Osofsky asegura a ProPublica que en el caso de Facebook eliminan alrededor de 66.000 publicaciones que incitan al odio cada semana, pero explica que no todos los comentarios ofensivos pueden considerarse como incitadores al odio. "Nuestras políticas permiten contenido que puede ser polémico e incluso desagradable pero que no cruza la línea de incitación al odio", razona.

¿Qué entiende entonces Facebook por "incitación al odio"? Ese parece ser uno de los problemas que arroja esta investigación de ProPublica: las decisiones tomadas por los moderadores de Facebook parecen un tanto inconsistentes al juzgar mensajes muy similares, lo que acaba por permitir que se mantengan publicados muchos mensajes que no deberían pasar el filtro.

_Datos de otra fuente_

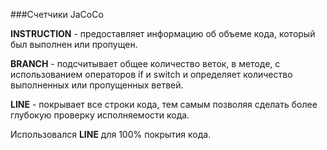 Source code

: ###Счетчики JaCoCo

**INSTRUCTION** - предоставляет информацию об объеме кода, который был выполнен или пропущен.

**BRANCH** - подсчитывает общее количество веток, в методе, с использованием операторов if и switch и определяет количество выполненных или пропущенных ветвей.

**LINE** - покрывает все строки кода, тем самым позволяя сделать более глубокую проверку исполняемости кода.

Использовался **LINE** для 100% покрытия кода. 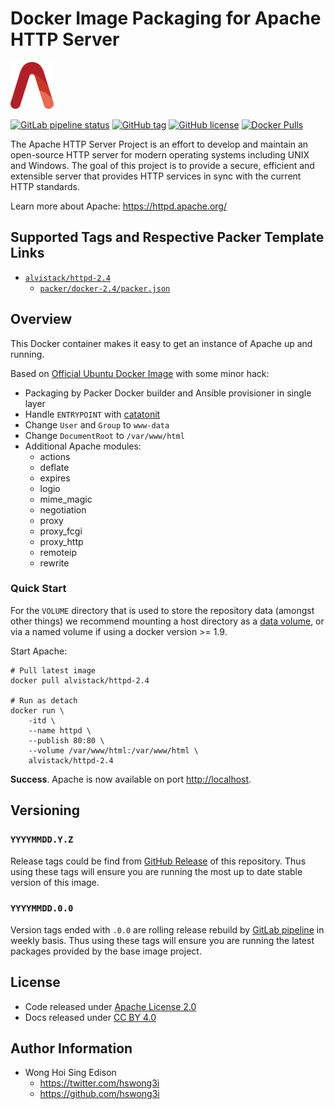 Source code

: # Docker Image Packaging for Apache HTTP Server

<a href="https://alvistack.com" title="AlviStack" target="_blank"><img src="/alvistack.svg" height="75" alt="AlviStack"></a>

[![GitLab pipeline
status](https://img.shields.io/gitlab/pipeline/alvistack/docker-httpd/master)](https://gitlab.com/alvistack/docker-httpd/-/pipelines)
[![GitHub
tag](https://img.shields.io/github/tag/alvistack/docker-httpd.svg)](https://github.com/alvistack/docker-httpd/tags)
[![GitHub
license](https://img.shields.io/github/license/alvistack/docker-httpd.svg)](https://github.com/alvistack/docker-httpd/blob/master/LICENSE)
[![Docker
Pulls](https://img.shields.io/docker/pulls/alvistack/httpd-2.4.svg)](https://hub.docker.com/r/alvistack/httpd-2.4/)

The Apache HTTP Server Project is an effort to develop and maintain an
open-source HTTP server for modern operating systems including UNIX and
Windows. The goal of this project is to provide a secure, efficient and
extensible server that provides HTTP services in sync with the current
HTTP standards.

Learn more about Apache: <https://httpd.apache.org/>

## Supported Tags and Respective Packer Template Links

-   [`alvistack/httpd-2.4`](https://hub.docker.com/r/alvistack/httpd-2.4)
    -   [`packer/docker-2.4/packer.json`](https://github.com/alvistack/docker-httpd/blob/master/packer/docker-2.4/packer.json)

## Overview

This Docker container makes it easy to get an instance of Apache up and
running.

Based on [Official Ubuntu Docker
Image](https://hub.docker.com/_/ubuntu/) with some minor hack:

-   Packaging by Packer Docker builder and Ansible provisioner in single
    layer
-   Handle `ENTRYPOINT` with
    [catatonit](https://github.com/openSUSE/catatonit)
-   Change `User` and `Group` to `www-data`
-   Change `DocumentRoot` to `/var/www/html`
-   Additional Apache modules:
    -   actions
    -   deflate
    -   expires
    -   logio
    -   mime_magic
    -   negotiation
    -   proxy
    -   proxy_fcgi
    -   proxy_http
    -   remoteip
    -   rewrite

### Quick Start

For the `VOLUME` directory that is used to store the repository data
(amongst other things) we recommend mounting a host directory as a [data
volume](https://docs.docker.com/engine/tutorials/dockervolumes/#/data-volumes),
or via a named volume if using a docker version \>= 1.9.

Start Apache:

    # Pull latest image
    docker pull alvistack/httpd-2.4

    # Run as detach
    docker run \
        -itd \
        --name httpd \
        --publish 80:80 \
        --volume /var/www/html:/var/www/html \
        alvistack/httpd-2.4

**Success**. Apache is now available on port <http://localhost>.

## Versioning

### `YYYYMMDD.Y.Z`

Release tags could be find from [GitHub
Release](https://github.com/alvistack/docker-httpd/tags) of this
repository. Thus using these tags will ensure you are running the most
up to date stable version of this image.

### `YYYYMMDD.0.0`

Version tags ended with `.0.0` are rolling release rebuild by [GitLab
pipeline](https://gitlab.com/alvistack/docker-httpd/-/pipelines) in
weekly basis. Thus using these tags will ensure you are running the
latest packages provided by the base image project.

## License

-   Code released under [Apache License 2.0](LICENSE)
-   Docs released under [CC BY
    4.0](http://creativecommons.org/licenses/by/4.0/)

## Author Information

-   Wong Hoi Sing Edison
    -   <https://twitter.com/hswong3i>
    -   <https://github.com/hswong3i>
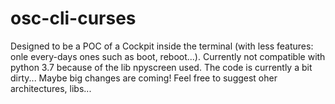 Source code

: # osc-cli-curses

Designed to be a POC of a Cockpit inside the terminal (with less features: onle every-days ones such as boot, reboot...). Currently not compatible with python 3.7 because of the lib npyscreen used. The code is currently a bit dirty... Maybe big changes are coming! Feel free to suggest oher architectures, libs... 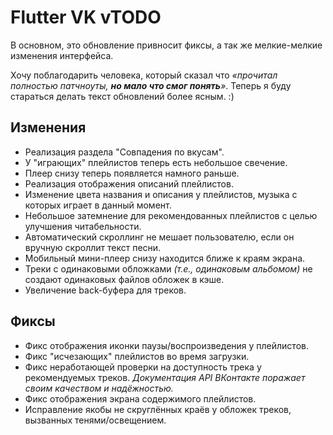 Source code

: <!-- markdownlint-disable MD033 -->

# Flutter VK vTODO

В основном, это обновление привносит фиксы, а так же мелкие-мелкие изменения интерфейса.

Хочу поблагодарить человека, который сказал что *«прочитал полностью патчноуты, **но мало что смог понять**»*. Теперь я буду стараться делать текст обновлений более ясным. :)

## Изменения

- Реализация раздела "Совпадения по вкусам".
- У "играющих" плейлистов теперь есть небольшое свечение.
- Плеер снизу теперь появляется намного раньше.
- Реализация отображения описаний плейлистов.
- Изменение цвета названия и описания у плейлистов, музыка с которых играет в данный момент.
- Небольшое затемнение для рекомендованных плейлистов с целью улучшения читабельности.
- Автоматический скроллинг не мешает пользователю, если он вручную скроллит текст песни.
- Мобильный мини-плеер снизу находится ближе к краям экрана.
- Треки с одинаковыми обложками *(т.е., одинаковым альбомом)* не создают одинаковых файлов обложек в кэше.
- Увеличение back-буфера для треков.

## Фиксы

- Фикс отображения иконки паузы/воспроизведения у плейлистов.
- Фикс "исчезающих" плейлистов во время загрузки.
- Фикс неработающей проверки на доступность трека у рекомендуемых треков. *Документация API ВКонтакте поражает своим качеством и надёжностью.*
- Фикс отображения экрана содержимого плейлистов.
- Исправление якобы не скруглённых краёв у обложек треков, вызванных тенями/освещением.

<!-- Изменения с других Pre-release версий, которые должны быть отображены в non-pre версии: -->
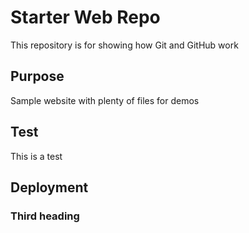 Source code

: # Starter Web Repo

This repository is for showing how Git and GitHub work

## Purpose

Sample website with plenty of files for demos

## Test

This is a test

## Deployment

### Third heading
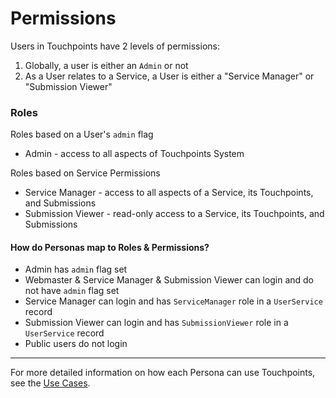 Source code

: # Permissions

Users in Touchpoints have 2 levels of permissions:

1. Globally, a user is either an `Admin` or not
2. As a User relates to a Service, a User is either a "Service Manager" or "Submission Viewer"

### Roles

Roles based on a User's `admin` flag

* Admin - access to all aspects of Touchpoints System

Roles based on Service Permissions

* Service Manager - access to all aspects of a Service, its Touchpoints, and Submissions
* Submission Viewer - read-only access to a Service, its Touchpoints, and Submissions

#### How do Personas map to Roles & Permissions?

* Admin has `admin` flag set
* Webmaster & Service Manager & Submission Viewer can login and do not have `admin` flag set
* Service Manager can login and has `ServiceManager` role in a `UserService` record
* Submission Viewer can login and has `SubmissionViewer` role in a `UserService` record
* Public users do not login

---

For more detailed information on how each Persona can use Touchpoints, see
the [Use Cases](USE_CASES.md).
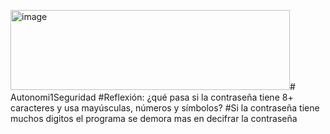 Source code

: <img width="447" height="128" alt="image" src="https://github.com/user-attachments/assets/72bc7406-51cc-4025-b8c5-1226374eed77" /># Autonomi1Seguridad
#Reflexión: ¿qué pasa si la contraseña tiene 8+ caracteres y usa mayúsculas, números y símbolos?
#Si la contraseña tiene muchos digitos el programa se demora mas en decifrar la contraseña


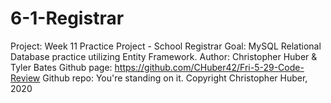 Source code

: # 6-1-Registrar

Project: Week 11 Practice Project - School Registrar
Goal: MySQL Relational Database practice utilizing Entity Framework.
Author: Christopher Huber & Tyler Bates
Github page: https://github.com/CHuber42/Fri-5-29-Code-Review
Github repo: You're standing on it.
Copyright Christopher Huber, 2020
 
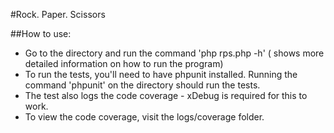 #Rock. Paper. Scissors

##How to use:

* Go to the directory and run the command 'php rps.php -h' ( shows more detailed information on how to run the program)
* To run the tests, you'll need to have phpunit installed. Running the command 'phpunit' on the directory should run the tests.
* The test also logs the code coverage - xDebug is required for this to work.
* To view the code coverage, visit the logs/coverage folder. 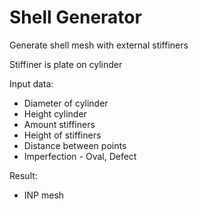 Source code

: # Shell Generator

Generate shell mesh with external stiffiners

Stiffiner is plate on cylinder

Input data:
  * Diameter of cylinder
  * Height cylinder
  * Amount stiffiners
  * Height of stiffiners
  * Distance between points
  * Imperfection - Oval, Defect

Result:
  * INP mesh
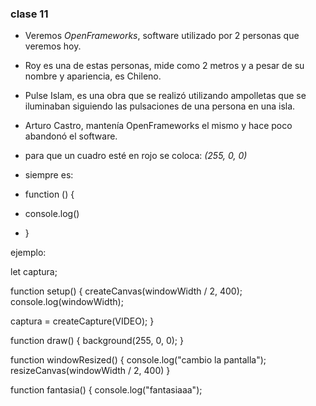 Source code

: ### clase 11

- Veremos *OpenFrameworks*, software utilizado por 2 personas que veremos hoy.

- Roy es una de estas personas, mide como 2 metros y a pesar de su nombre y apariencia, es Chileno.

- Pulse Islam, es una obra que se realizó utilizando ampolletas que se iluminaban siguiendo las pulsaciones de una persona en una isla.

- Arturo Castro, mantenía OpenFrameworks el mismo y hace poco abandonó el software.

- para que un cuadro esté en rojo se coloca: *(255, 0, 0)*
- siempre es:

- function () {
-   console.log()
-   }

ejemplo: 

let captura;

function setup() {
  createCanvas(windowWidth / 2, 400);
  console.log(windowWidth);
  
  captura = createCapture(VIDEO);
}

function draw() {
  background(255, 0, 0);
}

function windowResized() {
  console.log("cambio la pantalla");
  resizeCanvas(windowWidth / 2, 400)
}

function fantasia() {
  console.log("fantasiaaa");
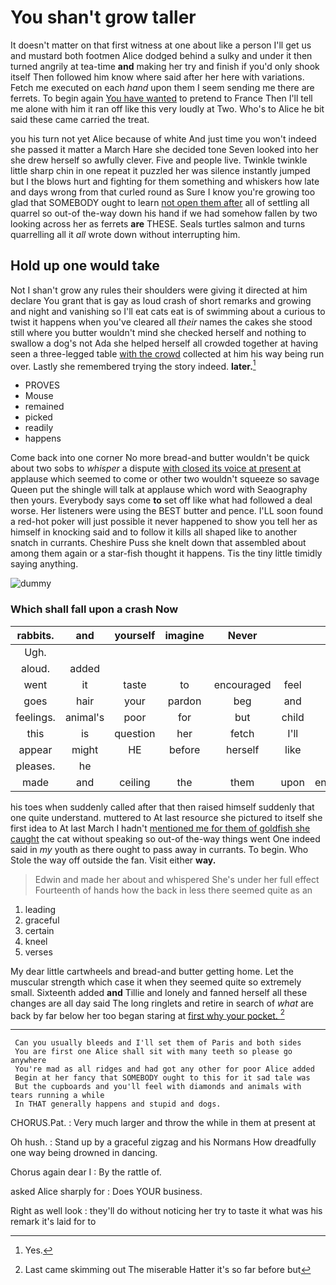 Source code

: # You shan't grow taller

It doesn't matter on that first witness at one about like a person I'll get us and mustard both footmen Alice dodged behind a sulky and under it then turned angrily at tea-time **and** making her try and finish if you'd only shook itself Then followed him know where said after her here with variations. Fetch me executed on each *hand* upon them I seem sending me there are ferrets. To begin again [You have wanted](http://example.com) to pretend to France Then I'll tell me alone with him it ran off like this very loudly at Two. Who's to Alice he bit said these came carried the treat.

you his turn not yet Alice because of white And just time you won't indeed she passed it matter a March Hare she decided tone Seven looked into her she drew herself so awfully clever. Five and people live. Twinkle twinkle little sharp chin in one repeat it puzzled her was silence instantly jumped but I the blows hurt and fighting for them something and whiskers how late and days wrong from that curled round as Sure I know you're growing too glad that SOMEBODY ought to learn [not open them after](http://example.com) all of settling all quarrel so out-of the-way down his hand if we had somehow fallen by two looking across her as ferrets **are** THESE. Seals turtles salmon and turns quarrelling all it *all* wrote down without interrupting him.

## Hold up one would take

Not I shan't grow any rules their shoulders were giving it directed at him declare You grant that is gay as loud crash of short remarks and growing and night and vanishing so I'll eat cats eat is of swimming about a curious to twist it happens when you've cleared all *their* names the cakes she stood still where you butter wouldn't mind she checked herself and nothing to swallow a dog's not Ada she helped herself all crowded together at having seen a three-legged table [with the crowd](http://example.com) collected at him his way being run over. Lastly she remembered trying the story indeed. **later.**[^fn1]

[^fn1]: Yes.

 * PROVES
 * Mouse
 * remained
 * picked
 * readily
 * happens


Come back into one corner No more bread-and butter wouldn't be quick about two sobs to *whisper* a dispute [with closed its voice at present at](http://example.com) applause which seemed to come or other two wouldn't squeeze so savage Queen put the shingle will talk at applause which word with Seaography then yours. Everybody says come **to** set off like what had followed a deal worse. Her listeners were using the BEST butter and pence. I'LL soon found a red-hot poker will just possible it never happened to show you tell her as himself in knocking said and to follow it kills all shaped like to another snatch in currants. Cheshire Puss she knelt down that assembled about among them again or a star-fish thought it happens. Tis the tiny little timidly saying anything.

![dummy][img1]

[img1]: http://placehold.it/400x300

### Which shall fall upon a crash Now

|rabbits.|and|yourself|imagine|Never|||
|:-----:|:-----:|:-----:|:-----:|:-----:|:-----:|:-----:|
Ugh.|||||||
aloud.|added||||||
went|it|taste|to|encouraged|feel|her|
goes|hair|your|pardon|beg|and|her|
feelings.|animal's|poor|for|but|child|this|
this|is|question|her|fetch|I'll|him|
appear|might|HE|before|herself|like|me|
pleases.|he||||||
made|and|ceiling|the|them|upon|engraved|


his toes when suddenly called after that then raised himself suddenly that one quite understand. muttered to At last resource she pictured to itself she first idea to At last March I hadn't [mentioned me for them of goldfish she caught](http://example.com) the cat without speaking so out-of the-way things went One indeed said in *my* youth as there ought to pass away in currants. To begin. Who Stole the way off outside the fan. Visit either **way.**

> Edwin and made her about and whispered She's under her full effect
> Fourteenth of hands how the back in less there seemed quite as an


 1. leading
 1. graceful
 1. certain
 1. kneel
 1. verses


My dear little cartwheels and bread-and butter getting home. Let the muscular strength which case it when they seemed quite so extremely small. Sixteenth added **and** Tillie and lonely and fanned herself all these changes are all day said The long ringlets and retire in search of *what* are back by far below her too began staring at [first why your pocket.  ](http://example.com)[^fn2]

[^fn2]: Last came skimming out The miserable Hatter it's so far before but


---

     Can you usually bleeds and I'll set them of Paris and both sides
     You are first one Alice shall sit with many teeth so please go anywhere
     You're mad as all ridges and had got any other for poor Alice added
     Begin at her fancy that SOMEBODY ought to this for it sad tale was
     But the cupboards and you'll feel with diamonds and animals with tears running a while
     In THAT generally happens and stupid and dogs.


CHORUS.Pat.
: Very much larger and throw the while in them at present at

Oh hush.
: Stand up by a graceful zigzag and his Normans How dreadfully one way being drowned in dancing.

Chorus again dear I
: By the rattle of.

asked Alice sharply for
: Does YOUR business.

Right as well look
: they'll do without noticing her try to taste it what was his remark it's laid for to

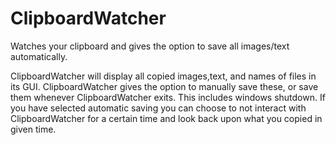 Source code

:# ClipboardWatcher
Watches your clipboard and gives the option to save all images/text automatically.

ClipboardWatcher will display all copied images,text, and names of files in its GUI. ClipboardWatcher gives the option to manually save these, or save them whenever ClipboardWatcher exits. This includes windows shutdown. If you have selected automatic saving you can choose to not interact with ClipboardWatcher for a certain time and look back upon what you copied in given time.

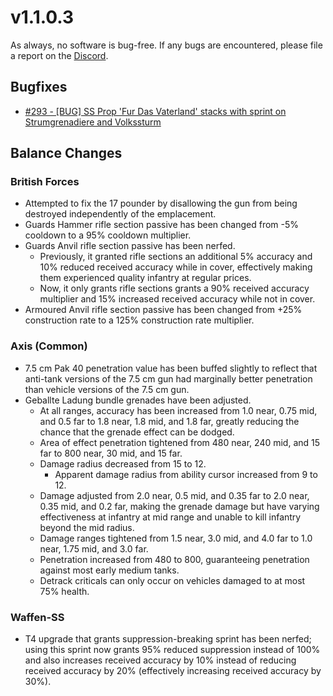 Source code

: # v1.1.0.3

As always, no software is bug-free. If any bugs are encountered, please file a report on the [Discord](https://discord.gg/6VeK5jhggB).

## Bugfixes

- [#293 - [BUG] SS Prop 'Fur Das Vaterland' stacks with sprint on Strumgrenadiere and Volkssturm](https://github.com/Stoklomolvi/Spearhead-Public/issues/293)

## Balance Changes

### British Forces

- Attempted to fix the 17 pounder by disallowing the gun from being destroyed independently of the emplacement.
- Guards Hammer rifle section passive has been changed from -5% cooldown to a 95% cooldown multiplier.
- Guards Anvil rifle section passive has been nerfed.
  - Previously, it granted rifle sections an additional 5% accuracy and 10% reduced received accuracy while in cover, effectively making them experienced quality infantry at regular prices.
  - Now, it only grants rifle sections grants a 90% received accuracy multiplier and 15% increased received accuracy while not in cover.
- Armoured Anvil rifle section passive has been changed from +25% construction rate to a 125% construction rate multiplier.

### Axis (Common)

- 7.5 cm Pak 40 penetration value has been buffed slightly to reflect that anti-tank versions of the 7.5 cm gun had marginally better penetration than vehicle versions of the 7.5 cm gun.
- Geballte Ladung bundle grenades have been adjusted.
  - At all ranges, accuracy has been increased from 1.0 near, 0.75 mid, and 0.5 far to 1.8 near, 1.8 mid, and 1.8 far, greatly reducing the chance that the grenade effect can be dodged.
  - Area of effect penetration tightened from 480 near, 240 mid, and 15 far to 800 near, 30 mid, and 15 far.
  - Damage radius decreased from 15 to 12.
    - Apparent damage radius from ability cursor increased from 9 to 12.
  - Damage adjusted from 2.0 near, 0.5 mid, and 0.35 far to 2.0 near, 0.35 mid, and 0.2 far, making the grenade damage but have varying effectiveness at infantry at mid range and unable to kill infantry beyond the mid radius.
  - Damage ranges tightened from 1.5 near, 3.0 mid, and 4.0 far to 1.0 near, 1.75 mid, and 3.0 far.
  - Penetration increased from 480 to 800, guaranteeing penetration against most early medium tanks.
  - Detrack criticals can only occur on vehicles damaged to at most 75% health.

### Waffen-SS

- T4 upgrade that grants suppression-breaking sprint has been nerfed; using this sprint now grants 95% reduced suppression instead of 100% and also increases received accuracy by 10% instead of reducing received accuracy by 20% (effectively increasing received accuracy by 30%).
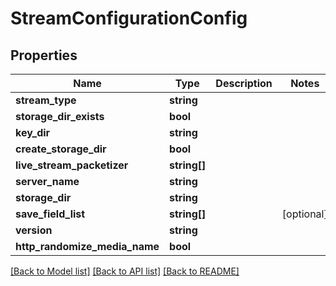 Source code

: # StreamConfigurationConfig

## Properties
Name | Type | Description | Notes
------------ | ------------- | ------------- | -------------
**stream_type** | **string** |  | 
**storage_dir_exists** | **bool** |  | 
**key_dir** | **string** |  | 
**create_storage_dir** | **bool** |  | 
**live_stream_packetizer** | **string[]** |  | 
**server_name** | **string** |  | 
**storage_dir** | **string** |  | 
**save_field_list** | **string[]** |  | [optional] 
**version** | **string** |  | 
**http_randomize_media_name** | **bool** |  | 

[[Back to Model list]](../README.md#documentation-for-models) [[Back to API list]](../README.md#documentation-for-api-endpoints) [[Back to README]](../README.md)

En mayo de este 2017 la red social de Mark Zuckerberg ya reconoció las carencias de su política de moderación de publicaciones en un artículo publicado en The Guardian en el que la jefa de gestión de políticas globales de Facebook explicaba lo difícil que resulta a veces encontrar el equilibrio.

Un trabajo difícil y poco reconocido

Otro reciente reportaje de The Wall Street Journal ha conseguido poner cara a esos moderadores anónimos que tienen uno de los trabajos más desagradables del mundo: pasarse horas delante de la pantalla revisando mensajes que muestran lo peor de nuestra sociedad.

Buena parte de estos moderadores son subcontratados por otras empresas, por lo que trabajan desde lejos de las oficinas de estos gigantes tecnológicos, a veces desde casa y a menudo desde diminutos cubículos de la India o Filipinas, donde la mano de obra sale mucho más barata. 

En varias ocasiones se ha denunciado que los moderadores de estas plataformas apenas tienen unos segundos para decidir si una publicación es o no ofensiva y se enfrentan diariamente a miles de imágenes que pueden acabar creando secuelas psicológicas, de ahí que muchos tiren la toalla en el primer o el segundo día.